The Miles Franklin is given to “the novel of the year which is of the highest literary merit and which must present Australian life in any of its phases”. Controversially, the award excludes brilliant books written by Australians yet not explicitly concerned with Australian life, and it potentially includes books set here but written by foreigners. On the other hand, the Pulitzer Prize must be awarded to an American author, but works not explicitly about American life are still eligible.

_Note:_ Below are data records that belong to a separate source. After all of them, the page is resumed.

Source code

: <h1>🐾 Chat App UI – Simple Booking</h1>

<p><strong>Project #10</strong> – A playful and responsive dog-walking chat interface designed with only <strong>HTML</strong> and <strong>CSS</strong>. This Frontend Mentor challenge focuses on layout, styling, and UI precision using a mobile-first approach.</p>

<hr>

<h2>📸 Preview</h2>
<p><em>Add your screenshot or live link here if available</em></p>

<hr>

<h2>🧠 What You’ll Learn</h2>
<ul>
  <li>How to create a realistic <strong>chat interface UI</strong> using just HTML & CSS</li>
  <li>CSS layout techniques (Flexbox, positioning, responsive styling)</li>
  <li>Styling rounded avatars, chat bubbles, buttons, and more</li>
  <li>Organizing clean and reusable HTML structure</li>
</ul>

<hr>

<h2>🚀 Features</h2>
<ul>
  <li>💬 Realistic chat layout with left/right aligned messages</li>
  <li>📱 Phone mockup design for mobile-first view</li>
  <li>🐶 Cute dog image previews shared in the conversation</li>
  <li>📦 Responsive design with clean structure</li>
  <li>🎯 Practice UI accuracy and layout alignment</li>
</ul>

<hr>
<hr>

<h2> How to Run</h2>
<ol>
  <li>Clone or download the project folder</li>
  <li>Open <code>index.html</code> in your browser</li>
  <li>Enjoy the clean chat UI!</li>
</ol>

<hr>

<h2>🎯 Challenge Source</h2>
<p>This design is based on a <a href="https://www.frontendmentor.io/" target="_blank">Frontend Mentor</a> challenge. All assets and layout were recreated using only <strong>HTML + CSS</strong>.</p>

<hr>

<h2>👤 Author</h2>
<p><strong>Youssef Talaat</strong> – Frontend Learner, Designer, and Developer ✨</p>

Stinson has already won various literary awards in his native United States and in his adopted Australia, including The Age Short Story Award. Known Unknowns shows he has the talent to win more in the future. His prose is limpid and enjoyable, his voice shrewd.

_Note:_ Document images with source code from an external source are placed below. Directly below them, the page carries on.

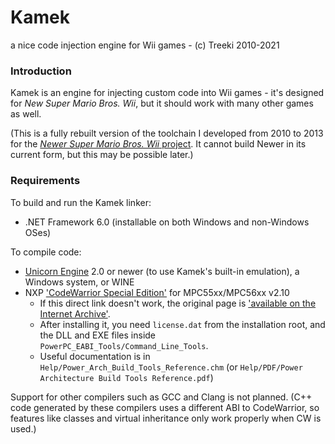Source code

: # Kamek
a nice code injection engine for Wii games - (c) Treeki 2010-2021

### Introduction

Kamek is an engine for injecting custom code into Wii games - it's designed for
*New Super Mario Bros. Wii*, but it should work with many other games as well.

(This is a fully rebuilt version of the toolchain I developed from 2010 to 2013
 for the [*Newer Super Mario Bros. Wii* project][newer]. It cannot build Newer
 in its current form, but this may be possible later.)

### Requirements

To build and run the Kamek linker:

- .NET Framework 6.0 (installable on both Windows and non-Windows OSes)

To compile code:

- [Unicorn Engine][unicorn] 2.0 or newer (to use Kamek's built-in emulation), a Windows system, or WINE
- NXP ['CodeWarrior Special Edition'][cw] for MPC55xx/MPC56xx v2.10
  - If this direct link doesn't work, the original page is
    ['available on the Internet Archive'][cwIA].
  - After installing it, you need `license.dat` from the installation root,
    and the DLL and EXE files inside `PowerPC_EABI_Tools/Command_Line_Tools`.
  - Useful documentation is in `Help/Power_Arch_Build_Tools_Reference.chm`
    (or `Help/PDF/Power Architecture Build Tools Reference.pdf`)

Support for other compilers such as GCC and Clang is not planned.
(C++ code generated by these compilers uses a different ABI to
 CodeWarrior, so features like classes and virtual inheritance only work
 properly when CW is used.)



[cw]: http://cache.nxp.com/lgfiles/devsuites/PowerPC/CW55xx_v2_10_SE.exe?WT_TYPE=IDE%20-%20Debug,%20Compile%20and%20Build%20Tools&WT_VENDOR=FREESCALE&WT_FILE_FORMAT=exe&WT_ASSET=Downloads&fileExt=.exe
[cwIA]: http://web.archive.org/web/20160602205749/http://www.nxp.com/products/software-and-tools/software-development-tools/codewarrior-development-tools/downloads/special-edition-software:CW_SPECIALEDITIONS
[unicorn]: https://github.com/unicorn-engine/unicorn
[newer]: https://github.com/Treeki/NewerSMBW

But he won’t win a Miles if he keeps writing like this.
Set mostly in and around Washington, DC, Known Unknowns is primarily concerned with youthful alienation in the wake of September 11. The Donald Rumsfeld quote of the title quite elegantly evokes this era and suggests having grown wiser since. But the book’s explicitly American nature makes me vaguely uneasy to see it being published by an Australian press for Australian readers.

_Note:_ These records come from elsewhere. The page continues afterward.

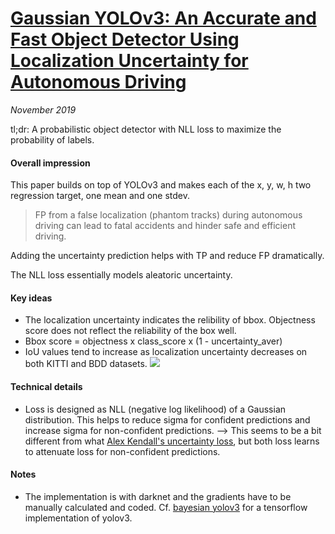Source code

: # [Gaussian YOLOv3: An Accurate and Fast Object Detector Using Localization Uncertainty for Autonomous Driving](https://arxiv.org/abs/1904.04620)

_November 2019_

tl;dr: A probabilistic object detector with NLL loss to maximize the probability of labels.

#### Overall impression
This paper builds on top of YOLOv3 and makes each of the x, y, w, h two regression target, one mean and one stdev. 

> FP from a false localization (phantom tracks) during autonomous driving can lead to fatal accidents and hinder safe and efficient driving.

Adding the uncertainty prediction helps with TP and reduce FP dramatically. 

The NLL loss essentially models aleatoric uncertainty.

#### Key ideas
- The localization uncertainty indicates the relibility of bbox. Objectness score does not reflect the reliability of the box well.
- Bbox score = objectness x class_score x (1 - uncertainty_aver)
- IoU values tend to increase as localization uncertainty decreases on both KITTI and BDD datasets.
![](https://storage.googleapis.com/groundai-web-prod/media%2Fusers%2Fuser_225489%2Fproject_350848%2Fimages%2Fx4.png)

#### Technical details
- Loss is designed as NLL (negative log likelihood) of a Gaussian distribution. This helps to reduce sigma for confident predictions and increase sigma for non-confident predictions. --> This seems to be a bit different from what [Alex Kendall's uncertainty loss](uncertainty_bdl.md), but both loss learns to attenuate loss for non-confident predictions.

#### Notes
- The implementation is with darknet and the gradients have to be manually calculated and coded. Cf. [bayesian yolov3](bayesian_yolov3.md) for a tensorflow implementation of yolov3.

I don’t want to be one of those fuddy-duddies railing against ‘cultural imperialism’. But these stories seemed deliberately to evade universal resonances… or, worse, to assume that what resonates for an American is universal.
Throughout Known Unknowns, I had the same detached feeling I get when I read New York magazine or watch a Saturday Night Live skit. Or whenever I read the latest buzz novel from an overseas author. This stuff isn’t for me. It’s not just the small Americanisms – the brands and rituals we’re trained to read as glamorous exotica. It’s that America has highly specific ways of moulding its citizens – race, class, education, religion – that don’t mean as much for Australians.
Perhaps Stinson deliberately intended to alienate the reader: to dunk them in this world. Perhaps we’re meant to feel as lost as his characters. The stories are loosely related: the same bars and landmarks reappear in various ways and some characters are fleshed out over several appearances, such as Steve the hipster asshole and Andy Matter the alcoholic asshole.
My favourite stories (’Dry’, ‘Something So Helpless’) bottle a mood of grim impotence in an empathetic way that doesn’t try too hard. ‘Local Knowledge’, the longest in the book, was also the most elliptical and intriguing. I wonder if Stinson wants to tease it out into a novel, or has realised this is the furthest it’ll go.
In other pieces Stinson seems to be consciously playing with literary style. ‘Sickness Unto Death’ ticks familiar boxes – apocalypse; rural isolation; protective siblings. In ‘All Fathers The Father’, ‘The Weight’ and ‘The Sound Of The Fury’, Stinson flirts with well-worn themes of madness and murder. And ‘The Last Men’, starring Matter and his self-satisfied buds Rex Erection, Peter Diameter and Virginia Dentata, seems to ape Bret Easton Ellis.
It’s lame, I know, but I always feel more satisfied with fiction if it wears its technique lightly and its affects prominently. Perhaps the art lies in balancing an author’s knowing manipulation of language with the communication of ‘authentic’ feelings and experiences.
Knowing no better, an Australian reader must accept that, to some extent, we’re glimpsing fragments from Stinson’s own American life. Yet I don’t believe it’s accidental that the most mannered and intellectual story here, ‘All Fathers The Father’, is the least ‘American’, and that it was also the story for which Stinson won The Age’s short story prize in 2004. Welcome to Australian literature, Emmett.
What an insightful review - seriously!